» Exercise directions
Pull every line of the entries that has the word "copies".

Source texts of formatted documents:
= Beginning of Section =

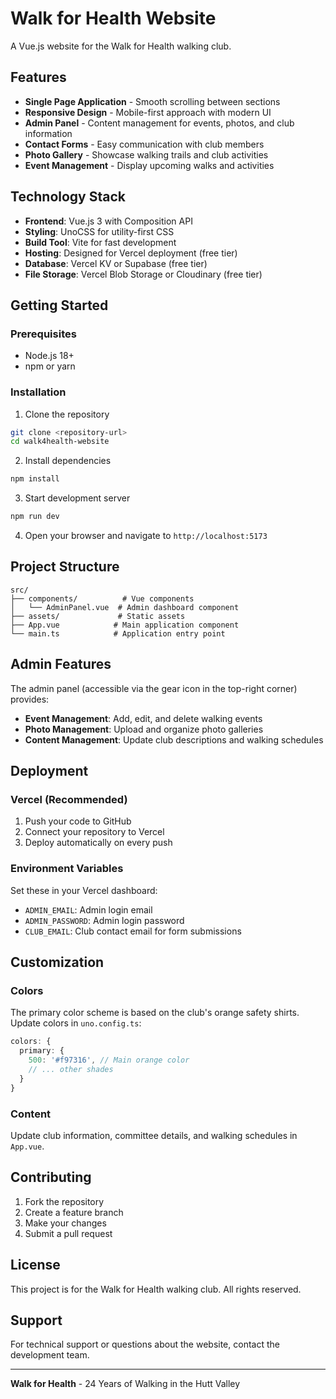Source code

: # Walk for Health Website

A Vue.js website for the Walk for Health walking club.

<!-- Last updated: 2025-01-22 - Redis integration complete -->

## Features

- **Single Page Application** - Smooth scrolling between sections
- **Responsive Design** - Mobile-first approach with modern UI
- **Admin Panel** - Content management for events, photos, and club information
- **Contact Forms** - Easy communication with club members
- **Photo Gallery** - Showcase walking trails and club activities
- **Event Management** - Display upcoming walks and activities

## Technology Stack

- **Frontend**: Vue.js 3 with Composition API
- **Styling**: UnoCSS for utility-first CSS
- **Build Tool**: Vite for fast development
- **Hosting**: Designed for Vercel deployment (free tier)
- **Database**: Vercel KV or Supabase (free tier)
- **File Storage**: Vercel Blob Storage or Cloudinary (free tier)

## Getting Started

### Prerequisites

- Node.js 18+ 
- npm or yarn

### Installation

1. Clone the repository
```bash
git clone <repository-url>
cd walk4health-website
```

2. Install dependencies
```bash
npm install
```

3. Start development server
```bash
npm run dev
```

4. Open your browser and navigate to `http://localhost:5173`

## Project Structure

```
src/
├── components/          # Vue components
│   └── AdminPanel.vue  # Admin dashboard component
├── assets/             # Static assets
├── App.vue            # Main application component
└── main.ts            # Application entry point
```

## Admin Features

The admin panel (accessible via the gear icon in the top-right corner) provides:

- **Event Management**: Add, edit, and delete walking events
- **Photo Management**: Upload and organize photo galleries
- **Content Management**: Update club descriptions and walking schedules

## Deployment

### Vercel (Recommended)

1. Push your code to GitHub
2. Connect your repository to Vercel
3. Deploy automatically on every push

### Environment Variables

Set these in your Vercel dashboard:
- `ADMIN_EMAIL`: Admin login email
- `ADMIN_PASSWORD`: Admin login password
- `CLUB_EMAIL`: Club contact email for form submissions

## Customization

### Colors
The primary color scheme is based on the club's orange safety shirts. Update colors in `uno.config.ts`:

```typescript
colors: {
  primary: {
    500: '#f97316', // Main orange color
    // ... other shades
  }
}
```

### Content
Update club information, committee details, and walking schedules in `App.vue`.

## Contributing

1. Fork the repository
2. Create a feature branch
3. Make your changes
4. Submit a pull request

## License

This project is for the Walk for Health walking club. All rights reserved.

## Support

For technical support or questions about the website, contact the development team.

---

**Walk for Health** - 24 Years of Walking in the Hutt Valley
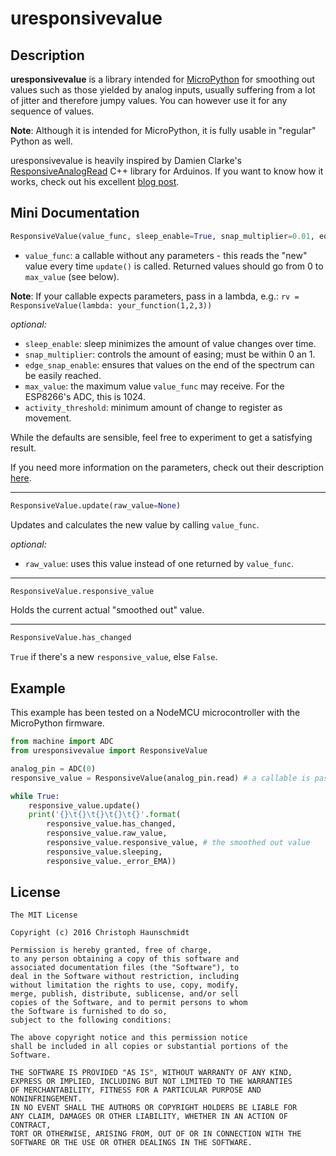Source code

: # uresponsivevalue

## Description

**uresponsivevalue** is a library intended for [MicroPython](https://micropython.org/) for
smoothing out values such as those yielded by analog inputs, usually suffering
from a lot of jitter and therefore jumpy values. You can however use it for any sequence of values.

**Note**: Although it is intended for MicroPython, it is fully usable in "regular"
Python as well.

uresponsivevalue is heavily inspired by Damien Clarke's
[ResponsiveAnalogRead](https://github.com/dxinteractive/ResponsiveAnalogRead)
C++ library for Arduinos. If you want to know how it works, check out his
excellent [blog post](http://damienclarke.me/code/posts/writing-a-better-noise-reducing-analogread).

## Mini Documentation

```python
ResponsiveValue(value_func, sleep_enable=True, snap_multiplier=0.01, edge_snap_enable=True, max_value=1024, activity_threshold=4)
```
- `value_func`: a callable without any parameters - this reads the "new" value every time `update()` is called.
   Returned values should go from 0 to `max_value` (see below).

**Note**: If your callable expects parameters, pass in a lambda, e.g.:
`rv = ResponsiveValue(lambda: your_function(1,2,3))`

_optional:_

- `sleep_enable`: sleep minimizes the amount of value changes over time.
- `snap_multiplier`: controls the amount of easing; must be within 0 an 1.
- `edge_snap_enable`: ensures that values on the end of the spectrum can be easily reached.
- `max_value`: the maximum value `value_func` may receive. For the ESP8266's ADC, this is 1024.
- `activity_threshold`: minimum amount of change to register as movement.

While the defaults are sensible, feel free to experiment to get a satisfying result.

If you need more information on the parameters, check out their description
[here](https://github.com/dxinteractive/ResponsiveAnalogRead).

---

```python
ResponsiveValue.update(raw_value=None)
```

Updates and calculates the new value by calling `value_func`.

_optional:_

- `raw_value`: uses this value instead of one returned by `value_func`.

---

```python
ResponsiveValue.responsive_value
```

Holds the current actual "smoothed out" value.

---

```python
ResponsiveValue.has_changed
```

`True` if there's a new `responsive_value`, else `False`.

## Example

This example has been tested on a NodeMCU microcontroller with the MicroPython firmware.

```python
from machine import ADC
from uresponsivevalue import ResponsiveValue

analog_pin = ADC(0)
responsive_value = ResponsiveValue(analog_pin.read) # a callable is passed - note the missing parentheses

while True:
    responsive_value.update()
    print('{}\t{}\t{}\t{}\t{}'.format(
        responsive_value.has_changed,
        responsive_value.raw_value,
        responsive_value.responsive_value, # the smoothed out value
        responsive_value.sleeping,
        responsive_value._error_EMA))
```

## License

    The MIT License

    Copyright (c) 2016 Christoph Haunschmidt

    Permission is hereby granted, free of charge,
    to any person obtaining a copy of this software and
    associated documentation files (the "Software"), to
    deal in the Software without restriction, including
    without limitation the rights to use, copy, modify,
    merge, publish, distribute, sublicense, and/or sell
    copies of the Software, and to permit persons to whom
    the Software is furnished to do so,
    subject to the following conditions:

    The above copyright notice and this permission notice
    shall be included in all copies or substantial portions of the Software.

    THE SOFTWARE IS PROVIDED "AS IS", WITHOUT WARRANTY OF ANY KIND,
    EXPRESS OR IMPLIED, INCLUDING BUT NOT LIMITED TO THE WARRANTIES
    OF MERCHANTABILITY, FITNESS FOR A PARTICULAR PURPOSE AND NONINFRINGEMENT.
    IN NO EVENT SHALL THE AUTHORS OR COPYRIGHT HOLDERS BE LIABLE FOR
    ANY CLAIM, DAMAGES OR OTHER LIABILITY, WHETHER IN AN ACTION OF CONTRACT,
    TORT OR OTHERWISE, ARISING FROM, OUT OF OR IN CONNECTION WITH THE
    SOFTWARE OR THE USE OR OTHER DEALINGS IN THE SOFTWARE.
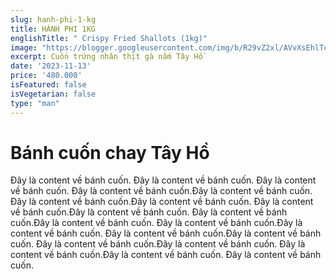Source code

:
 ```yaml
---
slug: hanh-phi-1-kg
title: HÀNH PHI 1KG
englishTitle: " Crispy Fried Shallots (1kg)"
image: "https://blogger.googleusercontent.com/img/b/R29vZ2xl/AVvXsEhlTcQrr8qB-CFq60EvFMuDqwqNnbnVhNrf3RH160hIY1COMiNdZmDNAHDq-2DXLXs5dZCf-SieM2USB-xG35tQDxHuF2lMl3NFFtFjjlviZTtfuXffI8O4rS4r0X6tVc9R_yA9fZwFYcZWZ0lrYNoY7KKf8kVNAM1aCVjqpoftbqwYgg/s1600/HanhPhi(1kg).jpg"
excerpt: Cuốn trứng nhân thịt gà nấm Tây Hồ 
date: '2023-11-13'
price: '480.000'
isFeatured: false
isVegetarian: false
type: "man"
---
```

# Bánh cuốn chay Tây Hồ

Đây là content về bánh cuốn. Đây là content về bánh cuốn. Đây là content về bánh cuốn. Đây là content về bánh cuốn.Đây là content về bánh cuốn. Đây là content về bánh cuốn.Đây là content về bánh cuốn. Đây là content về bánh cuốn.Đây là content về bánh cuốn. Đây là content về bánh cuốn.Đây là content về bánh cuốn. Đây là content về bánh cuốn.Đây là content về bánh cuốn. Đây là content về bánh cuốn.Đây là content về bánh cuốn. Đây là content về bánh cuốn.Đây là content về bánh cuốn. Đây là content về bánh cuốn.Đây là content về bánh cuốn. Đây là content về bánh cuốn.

= End of Section =

» Problem solution
    copies of the Software, and to permit persons to whom
    shall be included in all copies or substantial portions of the Software.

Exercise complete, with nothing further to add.